The purpose was to increase our awareness of the amount of plastics we use in our households. At the end of the challenge, we shared pictures of the single use plastics collected and talked about ways that we worked to reduce them during that time. Lea Pigage, Zero Waste Hero, mother of 3, B&B owner and biologist, served as a resource to the group.
In Whitehorse, almost 10% of the landfill consists of plastics, and another 10% is composite products made of plastic mixed with other materials (e.g. chip bags, food packaging and single-use coffee cups). Currently the world recovers only 5% of the value of the plastic packaging we produce. Plastics break down into very small particles that are found in seabirds, fish and marine mammals and some of these compounds found in plastics have altered hormones or have other potentially harmful health effects on humans.
A sample of plastic waste collected during the United Church no plastics challenge (Photo: Lillian Nakamure-Maguire)
Our church wondered where recycled plastics are sent and what happens to them in the end?
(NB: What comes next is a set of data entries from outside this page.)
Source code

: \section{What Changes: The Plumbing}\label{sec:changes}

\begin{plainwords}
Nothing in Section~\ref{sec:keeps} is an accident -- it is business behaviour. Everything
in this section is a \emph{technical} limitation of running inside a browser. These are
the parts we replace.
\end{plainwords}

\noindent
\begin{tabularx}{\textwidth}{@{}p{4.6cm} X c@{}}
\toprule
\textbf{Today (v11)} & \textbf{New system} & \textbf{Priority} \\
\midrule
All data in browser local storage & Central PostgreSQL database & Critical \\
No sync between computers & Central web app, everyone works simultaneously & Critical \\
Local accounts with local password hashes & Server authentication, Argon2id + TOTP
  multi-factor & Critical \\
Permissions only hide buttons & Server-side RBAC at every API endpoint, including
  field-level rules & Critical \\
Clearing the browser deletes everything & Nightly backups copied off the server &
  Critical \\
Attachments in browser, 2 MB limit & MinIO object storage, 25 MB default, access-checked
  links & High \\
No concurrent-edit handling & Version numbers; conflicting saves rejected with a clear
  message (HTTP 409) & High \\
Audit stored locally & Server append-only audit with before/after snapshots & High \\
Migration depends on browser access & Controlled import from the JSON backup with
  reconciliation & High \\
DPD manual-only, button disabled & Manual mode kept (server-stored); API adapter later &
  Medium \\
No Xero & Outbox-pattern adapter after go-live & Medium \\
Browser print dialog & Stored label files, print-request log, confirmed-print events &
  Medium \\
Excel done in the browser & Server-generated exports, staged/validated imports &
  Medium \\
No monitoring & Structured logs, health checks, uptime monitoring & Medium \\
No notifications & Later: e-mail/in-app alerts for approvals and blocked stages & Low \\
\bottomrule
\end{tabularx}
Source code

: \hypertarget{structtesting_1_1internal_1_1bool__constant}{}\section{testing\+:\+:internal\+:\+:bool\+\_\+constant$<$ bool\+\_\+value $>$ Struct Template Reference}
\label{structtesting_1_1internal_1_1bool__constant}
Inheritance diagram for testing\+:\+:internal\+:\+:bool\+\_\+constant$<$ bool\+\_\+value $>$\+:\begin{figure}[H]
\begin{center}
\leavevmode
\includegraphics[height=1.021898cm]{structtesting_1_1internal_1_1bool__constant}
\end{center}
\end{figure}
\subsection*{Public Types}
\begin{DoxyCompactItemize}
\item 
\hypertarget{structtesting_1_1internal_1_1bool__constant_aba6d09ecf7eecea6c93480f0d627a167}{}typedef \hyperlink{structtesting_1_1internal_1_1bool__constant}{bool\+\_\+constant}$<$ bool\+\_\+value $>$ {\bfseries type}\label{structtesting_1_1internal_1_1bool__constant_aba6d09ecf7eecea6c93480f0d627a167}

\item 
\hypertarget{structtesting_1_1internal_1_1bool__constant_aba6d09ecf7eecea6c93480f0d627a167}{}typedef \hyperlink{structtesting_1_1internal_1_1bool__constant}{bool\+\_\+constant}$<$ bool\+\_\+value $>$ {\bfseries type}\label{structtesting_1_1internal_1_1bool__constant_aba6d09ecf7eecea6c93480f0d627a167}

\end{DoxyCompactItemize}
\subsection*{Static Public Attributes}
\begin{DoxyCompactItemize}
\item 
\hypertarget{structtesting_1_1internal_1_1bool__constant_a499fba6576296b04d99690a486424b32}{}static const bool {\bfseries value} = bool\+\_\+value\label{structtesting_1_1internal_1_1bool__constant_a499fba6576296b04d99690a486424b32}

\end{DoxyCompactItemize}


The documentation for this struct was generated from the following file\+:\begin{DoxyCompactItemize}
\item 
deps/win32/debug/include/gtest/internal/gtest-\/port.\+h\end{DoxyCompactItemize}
We also wondered if buying products in glass containers was better for the environment (It turns out most glass is crushed and used for landfill cover because it is too costly to ship out of territory).
For many participants it proved to be a challenge to eliminate things such as meat foam trays, take-out containers, food and consumer product packaging, ready-made salads in plastic, yogurt containers and coffee cups with plastic tops. Cleaning supply containers seemed to take a large portion of my plastic – bleach bottles, floor cleaners, window cleaners, etc. I learned that I didn’t really need all these different kinds of cleaners. One kind of soap purchased in large containers could handle many kinds of jobs.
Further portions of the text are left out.